With Empire, Lucas pushed harder and (with the help of Leigh Brackett, Lawrence Kasden, and Irvin Kershner) delivered an impossibly dark sequel that took the lighthearted fare of Star Wars and sent it straight to hell. With the Prequels, the biggest “indie movies” of all time, he pioneered a billion new ways of making a movie and introduced ideas that pissed fans right off. Whether you agree with the man’s decisions or not, the Star Wars franchise has never stayed a “safe bet” all the way down the line.

So far, this is my main concern with the new movies. Everybody seems hell-bent on assuring the fans that THEIR Star Wars is coming back, whether that be through Abrams researching the correct film grain, the shoot moving to the historic studio in London, or any number of things that don’t really affect the actual quality of a movie. There’s been a lot of pacifying the fans.

Lucas and his team weren’t afraid of challenging or upending what the fans thought they knew, and he wanted to do something dramatically different with each movie.* Changing the aesthetic, challenging our opinions of characters, and even redefining the Force.** Darth Vader is Luke’s father. A talking frog used to run the Jedi council. The Jedi Order fell because of internal hubris as much as external attack.

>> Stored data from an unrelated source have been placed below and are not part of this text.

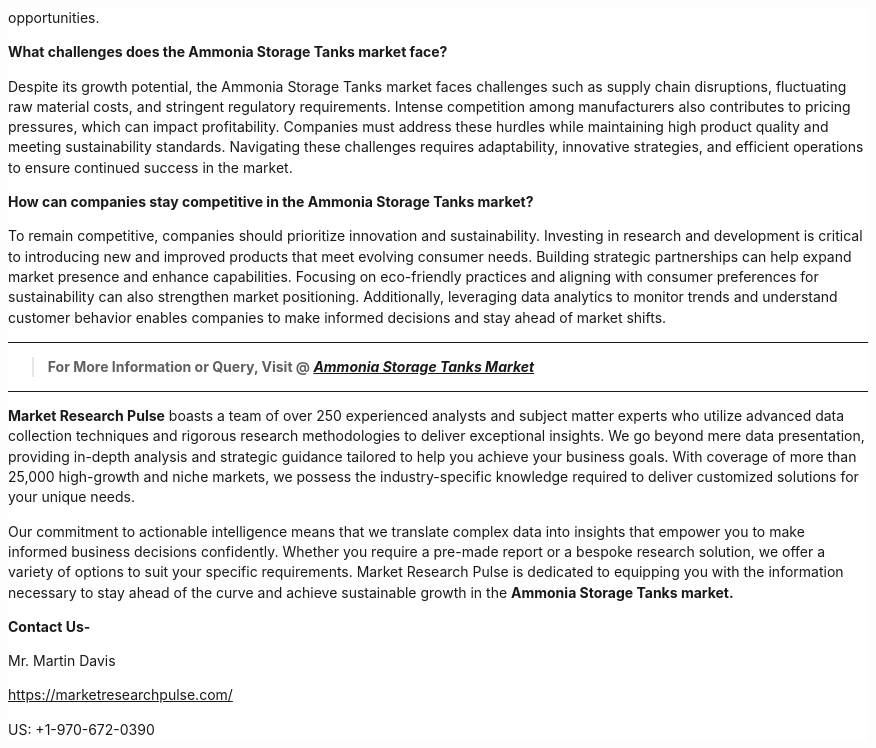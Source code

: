 opportunities.</p><p><strong>What challenges does the Ammonia Storage Tanks market face?</strong></p><p>Despite its growth potential, the Ammonia Storage Tanks market faces challenges such as supply chain disruptions, fluctuating raw material costs, and stringent regulatory requirements. Intense competition among manufacturers also contributes to pricing pressures, which can impact profitability. Companies must address these hurdles while maintaining high product quality and meeting sustainability standards. Navigating these challenges requires adaptability, innovative strategies, and efficient operations to ensure continued success in the market.</p><p><strong>How can companies stay competitive in the Ammonia Storage Tanks market?</strong></p><p>To remain competitive, companies should prioritize innovation and sustainability. Investing in research and development is critical to introducing new and improved products that meet evolving consumer needs. Building strategic partnerships can help expand market presence and enhance capabilities. Focusing on eco-friendly practices and aligning with consumer preferences for sustainability can also strengthen market positioning. Additionally, leveraging data analytics to monitor trends and understand customer behavior enables companies to make informed decisions and stay ahead of market shifts.</p><hr /><blockquote><p><strong>For More Information or Query, Visit @&nbsp;<em><a href="https://marketresearchpulse.com/report/80505/ammonia-storage-tanks-market?utm_source=Linkedin&utm_medium=023">Ammonia Storage Tanks Market</a></em></strong></p></blockquote><hr /><p><strong>Market Research Pulse</strong> boasts a team of over 250 experienced analysts and subject matter experts who utilize advanced data collection techniques and rigorous research methodologies to deliver exceptional insights. We go beyond mere data presentation, providing in-depth analysis and strategic guidance tailored to help you achieve your business goals. With coverage of more than 25,000 high-growth and niche markets, we possess the industry-specific knowledge required to deliver customized solutions for your unique needs.</p><p>Our commitment to actionable intelligence means that we translate complex data into insights that empower you to make informed business decisions confidently. Whether you require a pre-made report or a bespoke research solution, we offer a variety of options to suit your specific requirements. Market Research Pulse is dedicated to equipping you with the information necessary to stay ahead of the curve and achieve sustainable growth in the <strong>Ammonia Storage Tanks market.</strong></p><p><strong>Contact Us-</strong></p><p>Mr. Martin Davis</p><p>https://marketresearchpulse.com/</p><p>US: +1-970-672-0390</p>
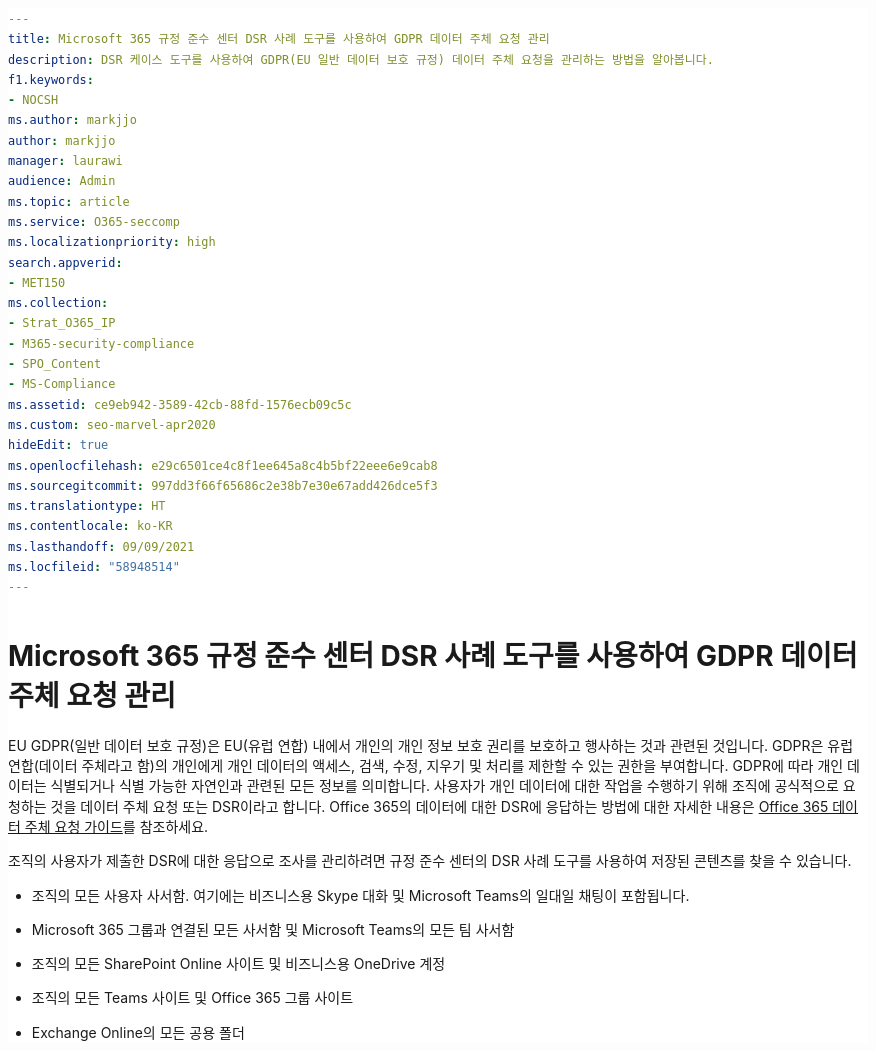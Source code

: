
 ```yaml
---
title: Microsoft 365 규정 준수 센터 DSR 사례 도구를 사용하여 GDPR 데이터 주체 요청 관리
description: DSR 케이스 도구를 사용하여 GDPR(EU 일반 데이터 보호 규정) 데이터 주체 요청을 관리하는 방법을 알아봅니다.
f1.keywords:
- NOCSH
ms.author: markjjo
author: markjjo
manager: laurawi
audience: Admin
ms.topic: article
ms.service: O365-seccomp
ms.localizationpriority: high
search.appverid:
- MET150
ms.collection:
- Strat_O365_IP
- M365-security-compliance
- SPO_Content
- MS-Compliance
ms.assetid: ce9eb942-3589-42cb-88fd-1576ecb09c5c
ms.custom: seo-marvel-apr2020
hideEdit: true
ms.openlocfilehash: e29c6501ce4c8f1ee645a8c4b5bf22eee6e9cab8
ms.sourcegitcommit: 997dd3f66f65686c2e38b7e30e67add426dce5f3
ms.translationtype: HT
ms.contentlocale: ko-KR
ms.lasthandoff: 09/09/2021
ms.locfileid: "58948514"
---
```

# <a name="manage-gdpr-data-subject-requests-with-the-dsr-case-tool-in-the-microsoft-365-compliance-center"></a>Microsoft 365 규정 준수 센터 DSR 사례 도구를 사용하여 GDPR 데이터 주체 요청 관리

EU GDPR(일반 데이터 보호 규정)은 EU(유럽 연합) 내에서 개인의 개인 정보 보호 권리를 보호하고 행사하는 것과 관련된 것입니다. GDPR은 유럽 연합(데이터 주체라고 함)의 개인에게 개인 데이터의 액세스, 검색, 수정, 지우기 및 처리를 제한할 수 있는 권한을 부여합니다. GDPR에 따라 개인 데이터는 식별되거나 식별 가능한 자연인과 관련된 모든 정보를 의미합니다. 사용자가 개인 데이터에 대한 작업을 수행하기 위해 조직에 공식적으로 요청하는 것을 데이터 주체 요청 또는 DSR이라고 합니다. Office 365의 데이터에 대한 DSR에 응답하는 방법에 대한 자세한 내용은 [Office 365 데이터 주체 요청 가이드](https://go.microsoft.com/fwlink/?linkid=871169 )를 참조하세요.
  
조직의 사용자가 제출한 DSR에 대한 응답으로 조사를 관리하려면 규정 준수 센터의 DSR 사례 도구를 사용하여 저장된 콘텐츠를 찾을 수 있습니다.
  
- 조직의 모든 사용자 사서함. 여기에는 비즈니스용 Skype 대화 및 Microsoft Teams의 일대일 채팅이 포함됩니다.

- Microsoft 365 그룹과 연결된 모든 사서함 및 Microsoft Teams의 모든 팀 사서함

- 조직의 모든 SharePoint Online 사이트 및 비즈니스용 OneDrive 계정

- 조직의 모든 Teams 사이트 및 Office 365 그룹 사이트

- Exchange Online의 모든 공용 폴더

Star Wars, for better or worse, has never been about being cool or trendy. It’s about vision and diving headlong into the unknown. If I get a Star Wars that feels familiar, I doubt it’ll feel like Star Wars.

What about you guys? What does Star Wars need to do to stay Star Wars in your eyes?

 

FOOTNOTES:

*Return of the Jedi being the lone and obvious exception, minus the killer throne room stuff. It suffers from it, too.

**Well, not entirely. A lot of people don’t watch the series in order, and miss the idea that Yoda’s gorgeous monologues in Empire reflect his having learned that trying to bottle and understand the Force is the wrong way to go about things. Teaching it as something to be respected, as something unscientific, is part of what allows Luke to succeed. It’s a really nice thematic note to play. But whatever.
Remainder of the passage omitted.